Глава вторая Верхом по резервации
Я отправилась верхом в резервацию, где обитало племя масаи. Надо было пересечь реку; через четверть часа я доехала до заповедника. Поселившись на ферме, я не сразу нашла брод, где можно было верхом перебираться на тот берег: спуск к реке был очень каменистый, противоположный берег чрезвычайно крутой, но "преодолев, ты счастлив всей душой".
Можно мчаться галопом сто миль по траве, по невысоким холмам -- и никаких препятствий на пути: ни изгороди, ни канав, ни проезжих дорог. И нет никаких селений, кроме деревушек племени масаи, да и в тех по полгода никто не живет, когда масаи -- великие путешественники -- отгоняют свои стада на дальние пастбища. По равнине раскинулась густая поросль терновника, и высохшие русла рек в долинах устланы крупными плоскими камнями; там надо искать оленьи тропинки, по которым антилопы переходят сухие русла. Вскоре тебя охватывает удивитель
ная тишина. И теперь, вспоминая свою жизнь в Африке, я чувствую: сказать о ней можно точно -- это была жизнь человека, попавшего из шумного и суетливого мира в обитель тишины и покоя.

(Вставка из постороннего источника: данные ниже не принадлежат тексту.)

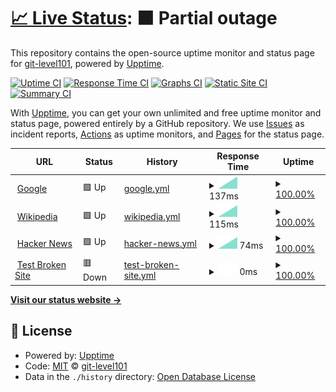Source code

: # [📈 Live Status](https://git-level101.github.io/upptime): <!--live status--> **🟧 Partial outage**

This repository contains the open-source uptime monitor and status page for [git-level101](https://git-level101.github.io/upptime), powered by [Upptime](https://github.com/upptime/upptime).

[![Uptime CI](https://github.com/git-level101/upptime/workflows/Uptime%20CI/badge.svg)](https://github.com/git-level101/upptime/actions?query=workflow%3A%22Uptime+CI%22)
[![Response Time CI](https://github.com/git-level101/upptime/workflows/Response%20Time%20CI/badge.svg)](https://github.com/git-level101/upptime/actions?query=workflow%3A%22Response+Time+CI%22)
[![Graphs CI](https://github.com/git-level101/upptime/workflows/Graphs%20CI/badge.svg)](https://github.com/git-level101/upptime/actions?query=workflow%3A%22Graphs+CI%22)
[![Static Site CI](https://github.com/git-level101/upptime/workflows/Static%20Site%20CI/badge.svg)](https://github.com/git-level101/upptime/actions?query=workflow%3A%22Static+Site+CI%22)
[![Summary CI](https://github.com/git-level101/upptime/workflows/Summary%20CI/badge.svg)](https://github.com/git-level101/upptime/actions?query=workflow%3A%22Summary+CI%22)

With [Upptime](https://upptime.js.org), you can get your own unlimited and free uptime monitor and status page, powered entirely by a GitHub repository. We use [Issues](https://github.com/git-level101/upptime/issues) as incident reports, [Actions](https://github.com/git-level101/upptime/actions) as uptime monitors, and [Pages](https://git-level101.github.io/upptime) for the status page.

<!--start: status pages-->
<!-- This summary is generated by Upptime (https://github.com/upptime/upptime) -->
<!-- Do not edit this manually, your changes will be overwritten -->
<!-- prettier-ignore -->
| URL | Status | History | Response Time | Uptime |
| --- | ------ | ------- | ------------- | ------ |
| <img alt="" src="https://favicons.githubusercontent.com/www.google.com" height="13"> [Google](https://www.google.com) | 🟩 Up | [google.yml](https://github.com/git-level101/upptime/commits/HEAD/history/google.yml) | <details><summary><img alt="Response time graph" src="./graphs/google/response-time-week.png" height="20"> 137ms</summary><br><a href="https://git-level101.github.io/upptime/history/google"><img alt="Response time 137" src="https://img.shields.io/endpoint?url=https%3A%2F%2Fraw.githubusercontent.com%2Fgit-level101%2Fupptime%2FHEAD%2Fapi%2Fgoogle%2Fresponse-time.json"></a><br><a href="https://git-level101.github.io/upptime/history/google"><img alt="24-hour response time 137" src="https://img.shields.io/endpoint?url=https%3A%2F%2Fraw.githubusercontent.com%2Fgit-level101%2Fupptime%2FHEAD%2Fapi%2Fgoogle%2Fresponse-time-day.json"></a><br><a href="https://git-level101.github.io/upptime/history/google"><img alt="7-day response time 137" src="https://img.shields.io/endpoint?url=https%3A%2F%2Fraw.githubusercontent.com%2Fgit-level101%2Fupptime%2FHEAD%2Fapi%2Fgoogle%2Fresponse-time-week.json"></a><br><a href="https://git-level101.github.io/upptime/history/google"><img alt="30-day response time 137" src="https://img.shields.io/endpoint?url=https%3A%2F%2Fraw.githubusercontent.com%2Fgit-level101%2Fupptime%2FHEAD%2Fapi%2Fgoogle%2Fresponse-time-month.json"></a><br><a href="https://git-level101.github.io/upptime/history/google"><img alt="1-year response time 137" src="https://img.shields.io/endpoint?url=https%3A%2F%2Fraw.githubusercontent.com%2Fgit-level101%2Fupptime%2FHEAD%2Fapi%2Fgoogle%2Fresponse-time-year.json"></a></details> | <details><summary><a href="https://git-level101.github.io/upptime/history/google">100.00%</a></summary><a href="https://git-level101.github.io/upptime/history/google"><img alt="All-time uptime 100.00%" src="https://img.shields.io/endpoint?url=https%3A%2F%2Fraw.githubusercontent.com%2Fgit-level101%2Fupptime%2FHEAD%2Fapi%2Fgoogle%2Fuptime.json"></a><br><a href="https://git-level101.github.io/upptime/history/google"><img alt="24-hour uptime 100.00%" src="https://img.shields.io/endpoint?url=https%3A%2F%2Fraw.githubusercontent.com%2Fgit-level101%2Fupptime%2FHEAD%2Fapi%2Fgoogle%2Fuptime-day.json"></a><br><a href="https://git-level101.github.io/upptime/history/google"><img alt="7-day uptime 100.00%" src="https://img.shields.io/endpoint?url=https%3A%2F%2Fraw.githubusercontent.com%2Fgit-level101%2Fupptime%2FHEAD%2Fapi%2Fgoogle%2Fuptime-week.json"></a><br><a href="https://git-level101.github.io/upptime/history/google"><img alt="30-day uptime 100.00%" src="https://img.shields.io/endpoint?url=https%3A%2F%2Fraw.githubusercontent.com%2Fgit-level101%2Fupptime%2FHEAD%2Fapi%2Fgoogle%2Fuptime-month.json"></a><br><a href="https://git-level101.github.io/upptime/history/google"><img alt="1-year uptime 100.00%" src="https://img.shields.io/endpoint?url=https%3A%2F%2Fraw.githubusercontent.com%2Fgit-level101%2Fupptime%2FHEAD%2Fapi%2Fgoogle%2Fuptime-year.json"></a></details>
| <img alt="" src="https://favicons.githubusercontent.com/en.wikipedia.org" height="13"> [Wikipedia](https://en.wikipedia.org) | 🟩 Up | [wikipedia.yml](https://github.com/git-level101/upptime/commits/HEAD/history/wikipedia.yml) | <details><summary><img alt="Response time graph" src="./graphs/wikipedia/response-time-week.png" height="20"> 115ms</summary><br><a href="https://git-level101.github.io/upptime/history/wikipedia"><img alt="Response time 115" src="https://img.shields.io/endpoint?url=https%3A%2F%2Fraw.githubusercontent.com%2Fgit-level101%2Fupptime%2FHEAD%2Fapi%2Fwikipedia%2Fresponse-time.json"></a><br><a href="https://git-level101.github.io/upptime/history/wikipedia"><img alt="24-hour response time 115" src="https://img.shields.io/endpoint?url=https%3A%2F%2Fraw.githubusercontent.com%2Fgit-level101%2Fupptime%2FHEAD%2Fapi%2Fwikipedia%2Fresponse-time-day.json"></a><br><a href="https://git-level101.github.io/upptime/history/wikipedia"><img alt="7-day response time 115" src="https://img.shields.io/endpoint?url=https%3A%2F%2Fraw.githubusercontent.com%2Fgit-level101%2Fupptime%2FHEAD%2Fapi%2Fwikipedia%2Fresponse-time-week.json"></a><br><a href="https://git-level101.github.io/upptime/history/wikipedia"><img alt="30-day response time 115" src="https://img.shields.io/endpoint?url=https%3A%2F%2Fraw.githubusercontent.com%2Fgit-level101%2Fupptime%2FHEAD%2Fapi%2Fwikipedia%2Fresponse-time-month.json"></a><br><a href="https://git-level101.github.io/upptime/history/wikipedia"><img alt="1-year response time 115" src="https://img.shields.io/endpoint?url=https%3A%2F%2Fraw.githubusercontent.com%2Fgit-level101%2Fupptime%2FHEAD%2Fapi%2Fwikipedia%2Fresponse-time-year.json"></a></details> | <details><summary><a href="https://git-level101.github.io/upptime/history/wikipedia">100.00%</a></summary><a href="https://git-level101.github.io/upptime/history/wikipedia"><img alt="All-time uptime 100.00%" src="https://img.shields.io/endpoint?url=https%3A%2F%2Fraw.githubusercontent.com%2Fgit-level101%2Fupptime%2FHEAD%2Fapi%2Fwikipedia%2Fuptime.json"></a><br><a href="https://git-level101.github.io/upptime/history/wikipedia"><img alt="24-hour uptime 100.00%" src="https://img.shields.io/endpoint?url=https%3A%2F%2Fraw.githubusercontent.com%2Fgit-level101%2Fupptime%2FHEAD%2Fapi%2Fwikipedia%2Fuptime-day.json"></a><br><a href="https://git-level101.github.io/upptime/history/wikipedia"><img alt="7-day uptime 100.00%" src="https://img.shields.io/endpoint?url=https%3A%2F%2Fraw.githubusercontent.com%2Fgit-level101%2Fupptime%2FHEAD%2Fapi%2Fwikipedia%2Fuptime-week.json"></a><br><a href="https://git-level101.github.io/upptime/history/wikipedia"><img alt="30-day uptime 100.00%" src="https://img.shields.io/endpoint?url=https%3A%2F%2Fraw.githubusercontent.com%2Fgit-level101%2Fupptime%2FHEAD%2Fapi%2Fwikipedia%2Fuptime-month.json"></a><br><a href="https://git-level101.github.io/upptime/history/wikipedia"><img alt="1-year uptime 100.00%" src="https://img.shields.io/endpoint?url=https%3A%2F%2Fraw.githubusercontent.com%2Fgit-level101%2Fupptime%2FHEAD%2Fapi%2Fwikipedia%2Fuptime-year.json"></a></details>
| <img alt="" src="https://favicons.githubusercontent.com/news.ycombinator.com" height="13"> [Hacker News](https://news.ycombinator.com) | 🟩 Up | [hacker-news.yml](https://github.com/git-level101/upptime/commits/HEAD/history/hacker-news.yml) | <details><summary><img alt="Response time graph" src="./graphs/hacker-news/response-time-week.png" height="20"> 74ms</summary><br><a href="https://git-level101.github.io/upptime/history/hacker-news"><img alt="Response time 74" src="https://img.shields.io/endpoint?url=https%3A%2F%2Fraw.githubusercontent.com%2Fgit-level101%2Fupptime%2FHEAD%2Fapi%2Fhacker-news%2Fresponse-time.json"></a><br><a href="https://git-level101.github.io/upptime/history/hacker-news"><img alt="24-hour response time 74" src="https://img.shields.io/endpoint?url=https%3A%2F%2Fraw.githubusercontent.com%2Fgit-level101%2Fupptime%2FHEAD%2Fapi%2Fhacker-news%2Fresponse-time-day.json"></a><br><a href="https://git-level101.github.io/upptime/history/hacker-news"><img alt="7-day response time 74" src="https://img.shields.io/endpoint?url=https%3A%2F%2Fraw.githubusercontent.com%2Fgit-level101%2Fupptime%2FHEAD%2Fapi%2Fhacker-news%2Fresponse-time-week.json"></a><br><a href="https://git-level101.github.io/upptime/history/hacker-news"><img alt="30-day response time 74" src="https://img.shields.io/endpoint?url=https%3A%2F%2Fraw.githubusercontent.com%2Fgit-level101%2Fupptime%2FHEAD%2Fapi%2Fhacker-news%2Fresponse-time-month.json"></a><br><a href="https://git-level101.github.io/upptime/history/hacker-news"><img alt="1-year response time 74" src="https://img.shields.io/endpoint?url=https%3A%2F%2Fraw.githubusercontent.com%2Fgit-level101%2Fupptime%2FHEAD%2Fapi%2Fhacker-news%2Fresponse-time-year.json"></a></details> | <details><summary><a href="https://git-level101.github.io/upptime/history/hacker-news">100.00%</a></summary><a href="https://git-level101.github.io/upptime/history/hacker-news"><img alt="All-time uptime 100.00%" src="https://img.shields.io/endpoint?url=https%3A%2F%2Fraw.githubusercontent.com%2Fgit-level101%2Fupptime%2FHEAD%2Fapi%2Fhacker-news%2Fuptime.json"></a><br><a href="https://git-level101.github.io/upptime/history/hacker-news"><img alt="24-hour uptime 100.00%" src="https://img.shields.io/endpoint?url=https%3A%2F%2Fraw.githubusercontent.com%2Fgit-level101%2Fupptime%2FHEAD%2Fapi%2Fhacker-news%2Fuptime-day.json"></a><br><a href="https://git-level101.github.io/upptime/history/hacker-news"><img alt="7-day uptime 100.00%" src="https://img.shields.io/endpoint?url=https%3A%2F%2Fraw.githubusercontent.com%2Fgit-level101%2Fupptime%2FHEAD%2Fapi%2Fhacker-news%2Fuptime-week.json"></a><br><a href="https://git-level101.github.io/upptime/history/hacker-news"><img alt="30-day uptime 100.00%" src="https://img.shields.io/endpoint?url=https%3A%2F%2Fraw.githubusercontent.com%2Fgit-level101%2Fupptime%2FHEAD%2Fapi%2Fhacker-news%2Fuptime-month.json"></a><br><a href="https://git-level101.github.io/upptime/history/hacker-news"><img alt="1-year uptime 100.00%" src="https://img.shields.io/endpoint?url=https%3A%2F%2Fraw.githubusercontent.com%2Fgit-level101%2Fupptime%2FHEAD%2Fapi%2Fhacker-news%2Fuptime-year.json"></a></details>
| <img alt="" src="https://favicons.githubusercontent.com/thissitedoesnotexist.koj.co" height="13"> [Test Broken Site](https://thissitedoesnotexist.koj.co) | 🟥 Down | [test-broken-site.yml](https://github.com/git-level101/upptime/commits/HEAD/history/test-broken-site.yml) | <details><summary><img alt="Response time graph" src="./graphs/test-broken-site/response-time-week.png" height="20"> 0ms</summary><br><a href="https://git-level101.github.io/upptime/history/test-broken-site"><img alt="Response time 0" src="https://img.shields.io/endpoint?url=https%3A%2F%2Fraw.githubusercontent.com%2Fgit-level101%2Fupptime%2FHEAD%2Fapi%2Ftest-broken-site%2Fresponse-time.json"></a><br><a href="https://git-level101.github.io/upptime/history/test-broken-site"><img alt="24-hour response time 0" src="https://img.shields.io/endpoint?url=https%3A%2F%2Fraw.githubusercontent.com%2Fgit-level101%2Fupptime%2FHEAD%2Fapi%2Ftest-broken-site%2Fresponse-time-day.json"></a><br><a href="https://git-level101.github.io/upptime/history/test-broken-site"><img alt="7-day response time 0" src="https://img.shields.io/endpoint?url=https%3A%2F%2Fraw.githubusercontent.com%2Fgit-level101%2Fupptime%2FHEAD%2Fapi%2Ftest-broken-site%2Fresponse-time-week.json"></a><br><a href="https://git-level101.github.io/upptime/history/test-broken-site"><img alt="30-day response time 0" src="https://img.shields.io/endpoint?url=https%3A%2F%2Fraw.githubusercontent.com%2Fgit-level101%2Fupptime%2FHEAD%2Fapi%2Ftest-broken-site%2Fresponse-time-month.json"></a><br><a href="https://git-level101.github.io/upptime/history/test-broken-site"><img alt="1-year response time 0" src="https://img.shields.io/endpoint?url=https%3A%2F%2Fraw.githubusercontent.com%2Fgit-level101%2Fupptime%2FHEAD%2Fapi%2Ftest-broken-site%2Fresponse-time-year.json"></a></details> | <details><summary><a href="https://git-level101.github.io/upptime/history/test-broken-site">100.00%</a></summary><a href="https://git-level101.github.io/upptime/history/test-broken-site"><img alt="All-time uptime 100.00%" src="https://img.shields.io/endpoint?url=https%3A%2F%2Fraw.githubusercontent.com%2Fgit-level101%2Fupptime%2FHEAD%2Fapi%2Ftest-broken-site%2Fuptime.json"></a><br><a href="https://git-level101.github.io/upptime/history/test-broken-site"><img alt="24-hour uptime 100.00%" src="https://img.shields.io/endpoint?url=https%3A%2F%2Fraw.githubusercontent.com%2Fgit-level101%2Fupptime%2FHEAD%2Fapi%2Ftest-broken-site%2Fuptime-day.json"></a><br><a href="https://git-level101.github.io/upptime/history/test-broken-site"><img alt="7-day uptime 100.00%" src="https://img.shields.io/endpoint?url=https%3A%2F%2Fraw.githubusercontent.com%2Fgit-level101%2Fupptime%2FHEAD%2Fapi%2Ftest-broken-site%2Fuptime-week.json"></a><br><a href="https://git-level101.github.io/upptime/history/test-broken-site"><img alt="30-day uptime 100.00%" src="https://img.shields.io/endpoint?url=https%3A%2F%2Fraw.githubusercontent.com%2Fgit-level101%2Fupptime%2FHEAD%2Fapi%2Ftest-broken-site%2Fuptime-month.json"></a><br><a href="https://git-level101.github.io/upptime/history/test-broken-site"><img alt="1-year uptime 100.00%" src="https://img.shields.io/endpoint?url=https%3A%2F%2Fraw.githubusercontent.com%2Fgit-level101%2Fupptime%2FHEAD%2Fapi%2Ftest-broken-site%2Fuptime-year.json"></a></details>

<!--end: status pages-->

[**Visit our status website →**](https://git-level101.github.io/upptime)

## 📄 License

- Powered by: [Upptime](https://github.com/upptime/upptime)
- Code: [MIT](./LICENSE) © [git-level101](https://git-level101.github.io/upptime)
- Data in the `./history` directory: [Open Database License](https://opendatacommons.org/licenses/odbl/1-0/)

Незадолго до сезона дождей масаи поджигают сухую траву, и по выжженным дочерна равнинам ездить верхом довольно неприятно: из-под копыт коня вздымаются тучи черной сухой пыли, ложатся на одежду, забивают глаза, обгорелые стебли травы, острые, как нож, ранят лапы собакам. Но когда приходят дожди и свежая зеленая травка одевает долины, кажется, что земля под копытами коня мягко пружинит, и твой конь несется, ошалев от радости. Антилопы всех видов выходят пастись на молодую траву, и кажется, что по зеленому сукну бильярдного стола расставили стада игрушечных газелей. Иногда встречаешь стадо канн -- эти могучие мирные красавицы подпускают тебя совсем близко, прежде чем уступить дорогу, и уходят неспешной рысью, закинув назад длинные рога, а подгрудки, которые делают их силуэты угловатыми, подрагивают в такт бега. Кажется, что эти прекрасные звери сошли со старинных египетских надгробий, но там они запряжены в плуги и выглядят совсем как домашний скот. А жирафы даже в заповеднике держатся подальше от людей.